Dayton Oaks and Veterans, the Howard County school system's two newest schools, exemplify a dramatic county trend of western elementary schools being under capacity and eastern elementary schools being over capacity.
It's an issue of mismatched resources, county officials said, one they intend to fix through redistricting in coming years.
But until then, students, parents, teachers and individual principals, such as Kimberlyn Pratesi at Dayton Oaks and Bob Bruce at Veterans, must contend with the associated challenges.
'Onslaught of children'
According to Bruce, staffing and curriculum needs and student-to-teacher ratios are never a problem with overcrowding.
"The county does a great job with providing us with resources for making sure that students have what they need," he said, noting Veterans has almost 160 staff members.
But the sheer number of students can pose logistical problems.
"It's like an onslaught of children going into the doors in the morning, because there are so many of them," said Andrea Solan, the school's PTA president. "It's really a logistical thing that I'm concerned about rather than any educational issues."
Social events are more difficult. There are long lines for food at the annual school picnic, and year-to-year, kids are split up among classes that rarely interact, said Solan, who has three children at the school.
"I hear from some families that they don't like the fact that there are so many classes in each grade that their kids may have a year where they don't know anyone. They may have a friend who they never see," Solan said.
Solan further expressed her thoughts, and those of other parents she spoke with, in an email.
"While safety and logistics are certainly two of my biggest concerns with the overcrowding, my feedback from other families shows a level of frustration that we have a beautiful new building that cannot be used to its full potential," she wrote. "This year is the first year where full-time classes have had to move out into portables (in the past it was specials like music or G/T), and some parents are frustrated that their children will spend almost their entire day in a portable right next to fully equipped, new classrooms."
The luxury of space
Pratesi agreed with Bruce that, regardless of student population, the county's schools operate similarly, at least from an educational standpoint.
"The dynamic of what happens during the school day really is consistent regardless of what your population is, because you may have less staffing, but it doesn't impact the curriculum the children will be exposed to," she said.
Still, she said, having fewer students in a massive building comes with perks.

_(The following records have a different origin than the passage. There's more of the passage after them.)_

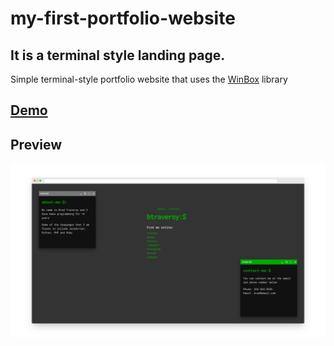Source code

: ﻿# my-first-portfolio-website
 
 ## It is a terminal style landing page. 

Simple terminal-style portfolio website that uses the [WinBox](https://github.com/nextapps-de/winbox) library

## [Demo]([https://verma-divyanshu-git.github.io/my-first-portfolio-website/])

## Preview
![Preview](./img/preview.png)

One extra classroom has been set up as a computer lab for students, so the school's designated lab is always available to teachers. Another classroom is set aside as a resource room for student interventions. Larger spaces are always available for multiple classes in the same grade to join together for special events.
"We love the extra space," Baker said. "It gives us a sense of community to get together."
Dayton Oaks PTA President Julie Krein said parents are also happy for the space, but at times feel spoiled.
"It's nice for their own kids, but they would like to see things more balanced," Krein said, noting wasted space is also wasted tax money.
Pratesi said the school system just relocated its Regional Early Childhood Center to Dayton Oaks, and various meetings and countywide training sessions have been held at the school, to utilize the extra space.
In addition, this year was the first year that the school didn't lose a teacher because of dropping numbers. Instead, it gained two teachers, Pratesi said. At 56.6 percent of capacity, the school is actually slightly up from 2009, when it was at 55.6 percent.
Pratesi said she expects the economy is to blame for low enrollment numbers in recent years, but hopes that is turning around.
Until then, she'll keep working with the school system to find ways to take advantage of all the extra space, she said, and would welcome redistricted kids from anywhere in the county.
"The mission will always stay the same," she said.